- _PROBLEM STATEMENT_: Please reproduce each of the following entries exactly.

- _DATA IN THIS EXERCISE_:
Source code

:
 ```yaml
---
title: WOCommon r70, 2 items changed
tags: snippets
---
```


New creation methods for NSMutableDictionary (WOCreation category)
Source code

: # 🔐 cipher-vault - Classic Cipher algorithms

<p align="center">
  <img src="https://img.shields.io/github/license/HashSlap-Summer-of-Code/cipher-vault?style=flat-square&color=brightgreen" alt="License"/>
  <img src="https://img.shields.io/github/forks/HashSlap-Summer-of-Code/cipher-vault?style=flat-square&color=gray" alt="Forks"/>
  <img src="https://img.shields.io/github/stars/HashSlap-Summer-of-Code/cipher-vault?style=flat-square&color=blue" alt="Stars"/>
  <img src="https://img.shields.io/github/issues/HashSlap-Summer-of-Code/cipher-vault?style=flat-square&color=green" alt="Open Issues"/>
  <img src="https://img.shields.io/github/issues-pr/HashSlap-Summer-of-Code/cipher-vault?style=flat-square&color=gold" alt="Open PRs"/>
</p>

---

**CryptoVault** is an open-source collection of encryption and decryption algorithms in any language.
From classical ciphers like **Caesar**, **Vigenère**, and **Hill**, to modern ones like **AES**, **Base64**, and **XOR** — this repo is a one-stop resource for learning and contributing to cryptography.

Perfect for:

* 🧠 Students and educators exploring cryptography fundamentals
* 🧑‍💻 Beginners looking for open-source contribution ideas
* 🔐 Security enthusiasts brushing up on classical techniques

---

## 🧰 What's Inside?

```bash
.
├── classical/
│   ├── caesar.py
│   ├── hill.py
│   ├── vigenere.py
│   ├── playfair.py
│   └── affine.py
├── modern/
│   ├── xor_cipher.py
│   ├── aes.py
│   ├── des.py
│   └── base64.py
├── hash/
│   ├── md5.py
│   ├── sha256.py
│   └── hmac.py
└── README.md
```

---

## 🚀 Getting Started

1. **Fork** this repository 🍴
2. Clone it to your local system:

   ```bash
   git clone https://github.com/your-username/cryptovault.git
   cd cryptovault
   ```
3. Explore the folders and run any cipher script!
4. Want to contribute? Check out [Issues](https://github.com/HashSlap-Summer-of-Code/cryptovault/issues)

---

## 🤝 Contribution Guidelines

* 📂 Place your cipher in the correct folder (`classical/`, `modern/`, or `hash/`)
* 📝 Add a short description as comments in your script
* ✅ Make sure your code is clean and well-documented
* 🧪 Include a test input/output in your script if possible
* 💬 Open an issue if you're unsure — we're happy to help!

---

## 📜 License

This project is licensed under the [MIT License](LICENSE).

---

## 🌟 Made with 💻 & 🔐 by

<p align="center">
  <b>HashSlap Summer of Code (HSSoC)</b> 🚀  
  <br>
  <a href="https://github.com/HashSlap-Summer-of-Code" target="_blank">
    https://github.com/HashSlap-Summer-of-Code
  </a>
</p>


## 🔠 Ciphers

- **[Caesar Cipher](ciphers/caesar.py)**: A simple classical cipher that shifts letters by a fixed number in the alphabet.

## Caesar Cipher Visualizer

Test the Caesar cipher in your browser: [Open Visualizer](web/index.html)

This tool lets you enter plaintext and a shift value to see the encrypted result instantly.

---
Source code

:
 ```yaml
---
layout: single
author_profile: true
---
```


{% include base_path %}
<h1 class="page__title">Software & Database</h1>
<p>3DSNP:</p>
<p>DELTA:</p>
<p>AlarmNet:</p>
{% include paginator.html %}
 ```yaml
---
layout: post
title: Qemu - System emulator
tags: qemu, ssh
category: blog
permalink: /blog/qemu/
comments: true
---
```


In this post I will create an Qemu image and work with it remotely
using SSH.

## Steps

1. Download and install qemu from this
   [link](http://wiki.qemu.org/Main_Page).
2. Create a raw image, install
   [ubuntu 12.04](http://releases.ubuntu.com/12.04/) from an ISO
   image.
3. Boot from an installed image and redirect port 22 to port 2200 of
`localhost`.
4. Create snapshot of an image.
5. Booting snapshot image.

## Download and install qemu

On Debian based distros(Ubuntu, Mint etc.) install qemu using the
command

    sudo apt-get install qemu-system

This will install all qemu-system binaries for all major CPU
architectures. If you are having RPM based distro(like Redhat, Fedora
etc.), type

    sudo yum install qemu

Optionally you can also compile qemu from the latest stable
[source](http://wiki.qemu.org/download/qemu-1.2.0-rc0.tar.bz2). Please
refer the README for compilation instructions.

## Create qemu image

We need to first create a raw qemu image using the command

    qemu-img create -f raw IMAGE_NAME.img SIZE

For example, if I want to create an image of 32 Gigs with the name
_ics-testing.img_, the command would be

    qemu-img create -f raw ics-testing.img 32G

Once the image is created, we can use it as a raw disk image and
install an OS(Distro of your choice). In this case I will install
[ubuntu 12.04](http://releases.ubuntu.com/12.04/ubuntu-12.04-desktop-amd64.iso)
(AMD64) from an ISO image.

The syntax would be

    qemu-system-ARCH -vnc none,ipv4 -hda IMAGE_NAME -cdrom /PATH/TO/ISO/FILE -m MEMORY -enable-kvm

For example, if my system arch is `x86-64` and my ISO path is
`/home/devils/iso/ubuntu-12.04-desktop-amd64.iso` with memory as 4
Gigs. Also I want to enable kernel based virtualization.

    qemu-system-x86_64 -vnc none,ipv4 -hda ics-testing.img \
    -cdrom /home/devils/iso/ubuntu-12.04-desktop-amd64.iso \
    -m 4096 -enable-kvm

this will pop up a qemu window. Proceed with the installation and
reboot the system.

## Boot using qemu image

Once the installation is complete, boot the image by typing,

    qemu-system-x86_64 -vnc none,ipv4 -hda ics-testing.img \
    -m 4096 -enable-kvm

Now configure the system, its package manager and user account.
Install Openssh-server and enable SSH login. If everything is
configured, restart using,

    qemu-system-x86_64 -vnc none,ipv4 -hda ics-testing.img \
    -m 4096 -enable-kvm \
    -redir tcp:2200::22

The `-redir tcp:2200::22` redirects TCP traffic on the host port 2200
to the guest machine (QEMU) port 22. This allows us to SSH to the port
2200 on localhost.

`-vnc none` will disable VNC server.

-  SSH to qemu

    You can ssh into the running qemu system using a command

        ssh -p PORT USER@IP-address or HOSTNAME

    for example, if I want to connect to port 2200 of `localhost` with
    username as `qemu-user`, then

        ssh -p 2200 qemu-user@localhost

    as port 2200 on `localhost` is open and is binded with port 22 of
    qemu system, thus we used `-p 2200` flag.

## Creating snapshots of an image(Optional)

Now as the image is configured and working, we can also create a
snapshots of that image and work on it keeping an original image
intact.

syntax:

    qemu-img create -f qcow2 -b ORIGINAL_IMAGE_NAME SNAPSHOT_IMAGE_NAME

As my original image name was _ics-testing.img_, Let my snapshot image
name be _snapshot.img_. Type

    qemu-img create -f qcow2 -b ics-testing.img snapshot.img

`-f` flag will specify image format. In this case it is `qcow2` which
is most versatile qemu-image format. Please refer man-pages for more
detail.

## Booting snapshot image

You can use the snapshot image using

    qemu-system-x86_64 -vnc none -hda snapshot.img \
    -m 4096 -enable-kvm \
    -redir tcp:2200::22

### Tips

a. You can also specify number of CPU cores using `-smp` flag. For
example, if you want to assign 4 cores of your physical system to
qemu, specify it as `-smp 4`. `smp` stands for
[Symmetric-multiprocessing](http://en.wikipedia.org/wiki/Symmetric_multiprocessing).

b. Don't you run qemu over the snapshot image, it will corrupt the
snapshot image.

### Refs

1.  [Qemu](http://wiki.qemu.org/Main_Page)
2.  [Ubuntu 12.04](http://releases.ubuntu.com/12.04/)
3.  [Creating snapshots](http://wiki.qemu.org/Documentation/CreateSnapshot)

- _EXPECTED OUTPUT_:
Source code

:
 ```yaml
---
title: WOCommon r70, 2 items changed
tags: snippets
---
```


New creation methods for NSMutableDictionary (WOCreation category)
Source code

: # 🔐 cipher-vault - Classic Cipher algorithms

<p align="center">
  <img src="https://img.shields.io/github/license/HashSlap-Summer-of-Code/cipher-vault?style=flat-square&color=brightgreen" alt="License"/>
  <img src="https://img.shields.io/github/forks/HashSlap-Summer-of-Code/cipher-vault?style=flat-square&color=gray" alt="Forks"/>
  <img src="https://img.shields.io/github/stars/HashSlap-Summer-of-Code/cipher-vault?style=flat-square&color=blue" alt="Stars"/>
  <img src="https://img.shields.io/github/issues/HashSlap-Summer-of-Code/cipher-vault?style=flat-square&color=green" alt="Open Issues"/>
  <img src="https://img.shields.io/github/issues-pr/HashSlap-Summer-of-Code/cipher-vault?style=flat-square&color=gold" alt="Open PRs"/>
</p>

---

**CryptoVault** is an open-source collection of encryption and decryption algorithms in any language.
From classical ciphers like **Caesar**, **Vigenère**, and **Hill**, to modern ones like **AES**, **Base64**, and **XOR** — this repo is a one-stop resource for learning and contributing to cryptography.

Perfect for:

* 🧠 Students and educators exploring cryptography fundamentals
* 🧑‍💻 Beginners looking for open-source contribution ideas
* 🔐 Security enthusiasts brushing up on classical techniques

---

## 🧰 What's Inside?

```bash
.
├── classical/
│   ├── caesar.py
│   ├── hill.py
│   ├── vigenere.py
│   ├── playfair.py
│   └── affine.py
├── modern/
│   ├── xor_cipher.py
│   ├── aes.py
│   ├── des.py
│   └── base64.py
├── hash/
│   ├── md5.py
│   ├── sha256.py
│   └── hmac.py
└── README.md
```

---

## 🚀 Getting Started

1. **Fork** this repository 🍴
2. Clone it to your local system:

   ```bash
   git clone https://github.com/your-username/cryptovault.git
   cd cryptovault
   ```
3. Explore the folders and run any cipher script!
4. Want to contribute? Check out [Issues](https://github.com/HashSlap-Summer-of-Code/cryptovault/issues)

---

## 🤝 Contribution Guidelines

* 📂 Place your cipher in the correct folder (`classical/`, `modern/`, or `hash/`)
* 📝 Add a short description as comments in your script
* ✅ Make sure your code is clean and well-documented
* 🧪 Include a test input/output in your script if possible
* 💬 Open an issue if you're unsure — we're happy to help!

---

## 📜 License

This project is licensed under the [MIT License](LICENSE).

---

## 🌟 Made with 💻 & 🔐 by

<p align="center">
  <b>HashSlap Summer of Code (HSSoC)</b> 🚀  
  <br>
  <a href="https://github.com/HashSlap-Summer-of-Code" target="_blank">
    https://github.com/HashSlap-Summer-of-Code
  </a>
</p>


## 🔠 Ciphers

- **[Caesar Cipher](ciphers/caesar.py)**: A simple classical cipher that shifts letters by a fixed number in the alphabet.

## Caesar Cipher Visualizer

Test the Caesar cipher in your browser: [Open Visualizer](web/index.html)

This tool lets you enter plaintext and a shift value to see the encrypted result instantly.

---
Source code

:
 ```yaml
---
layout: single
author_profile: true
---
```


{% include base_path %}
<h1 class="page__title">Software & Database</h1>
<p>3DSNP:</p>
<p>DELTA:</p>
<p>AlarmNet:</p>
{% include paginator.html %}
 ```yaml
---
layout: post
title: Qemu - System emulator
tags: qemu, ssh
category: blog
permalink: /blog/qemu/
comments: true
---
```


In this post I will create an Qemu image and work with it remotely
using SSH.

## Steps

1. Download and install qemu from this
   [link](http://wiki.qemu.org/Main_Page).
2. Create a raw image, install
   [ubuntu 12.04](http://releases.ubuntu.com/12.04/) from an ISO
   image.
3. Boot from an installed image and redirect port 22 to port 2200 of
`localhost`.
4. Create snapshot of an image.
5. Booting snapshot image.

## Download and install qemu

On Debian based distros(Ubuntu, Mint etc.) install qemu using the
command

    sudo apt-get install qemu-system

This will install all qemu-system binaries for all major CPU
architectures. If you are having RPM based distro(like Redhat, Fedora
etc.), type

    sudo yum install qemu

Optionally you can also compile qemu from the latest stable
[source](http://wiki.qemu.org/download/qemu-1.2.0-rc0.tar.bz2). Please
refer the README for compilation instructions.

## Create qemu image

We need to first create a raw qemu image using the command

    qemu-img create -f raw IMAGE_NAME.img SIZE

For example, if I want to create an image of 32 Gigs with the name
_ics-testing.img_, the command would be

    qemu-img create -f raw ics-testing.img 32G

Once the image is created, we can use it as a raw disk image and
install an OS(Distro of your choice). In this case I will install
[ubuntu 12.04](http://releases.ubuntu.com/12.04/ubuntu-12.04-desktop-amd64.iso)
(AMD64) from an ISO image.

The syntax would be

    qemu-system-ARCH -vnc none,ipv4 -hda IMAGE_NAME -cdrom /PATH/TO/ISO/FILE -m MEMORY -enable-kvm

For example, if my system arch is `x86-64` and my ISO path is
`/home/devils/iso/ubuntu-12.04-desktop-amd64.iso` with memory as 4
Gigs. Also I want to enable kernel based virtualization.

    qemu-system-x86_64 -vnc none,ipv4 -hda ics-testing.img \
    -cdrom /home/devils/iso/ubuntu-12.04-desktop-amd64.iso \
    -m 4096 -enable-kvm

this will pop up a qemu window. Proceed with the installation and
reboot the system.

## Boot using qemu image

Once the installation is complete, boot the image by typing,

    qemu-system-x86_64 -vnc none,ipv4 -hda ics-testing.img \
    -m 4096 -enable-kvm

Now configure the system, its package manager and user account.
Install Openssh-server and enable SSH login. If everything is
configured, restart using,

    qemu-system-x86_64 -vnc none,ipv4 -hda ics-testing.img \
    -m 4096 -enable-kvm \
    -redir tcp:2200::22

The `-redir tcp:2200::22` redirects TCP traffic on the host port 2200
to the guest machine (QEMU) port 22. This allows us to SSH to the port
2200 on localhost.

`-vnc none` will disable VNC server.

-  SSH to qemu

    You can ssh into the running qemu system using a command

        ssh -p PORT USER@IP-address or HOSTNAME

    for example, if I want to connect to port 2200 of `localhost` with
    username as `qemu-user`, then

        ssh -p 2200 qemu-user@localhost

    as port 2200 on `localhost` is open and is binded with port 22 of
    qemu system, thus we used `-p 2200` flag.

## Creating snapshots of an image(Optional)

Now as the image is configured and working, we can also create a
snapshots of that image and work on it keeping an original image
intact.

syntax:

    qemu-img create -f qcow2 -b ORIGINAL_IMAGE_NAME SNAPSHOT_IMAGE_NAME

As my original image name was _ics-testing.img_, Let my snapshot image
name be _snapshot.img_. Type

    qemu-img create -f qcow2 -b ics-testing.img snapshot.img

`-f` flag will specify image format. In this case it is `qcow2` which
is most versatile qemu-image format. Please refer man-pages for more
detail.

## Booting snapshot image

You can use the snapshot image using

    qemu-system-x86_64 -vnc none -hda snapshot.img \
    -m 4096 -enable-kvm \
    -redir tcp:2200::22

### Tips

a. You can also specify number of CPU cores using `-smp` flag. For
example, if you want to assign 4 cores of your physical system to
qemu, specify it as `-smp 4`. `smp` stands for
[Symmetric-multiprocessing](http://en.wikipedia.org/wiki/Symmetric_multiprocessing).

b. Don't you run qemu over the snapshot image, it will corrupt the
snapshot image.

### Refs

1.  [Qemu](http://wiki.qemu.org/Main_Page)
2.  [Ubuntu 12.04](http://releases.ubuntu.com/12.04/)
3.  [Creating snapshots](http://wiki.qemu.org/Documentation/CreateSnapshot)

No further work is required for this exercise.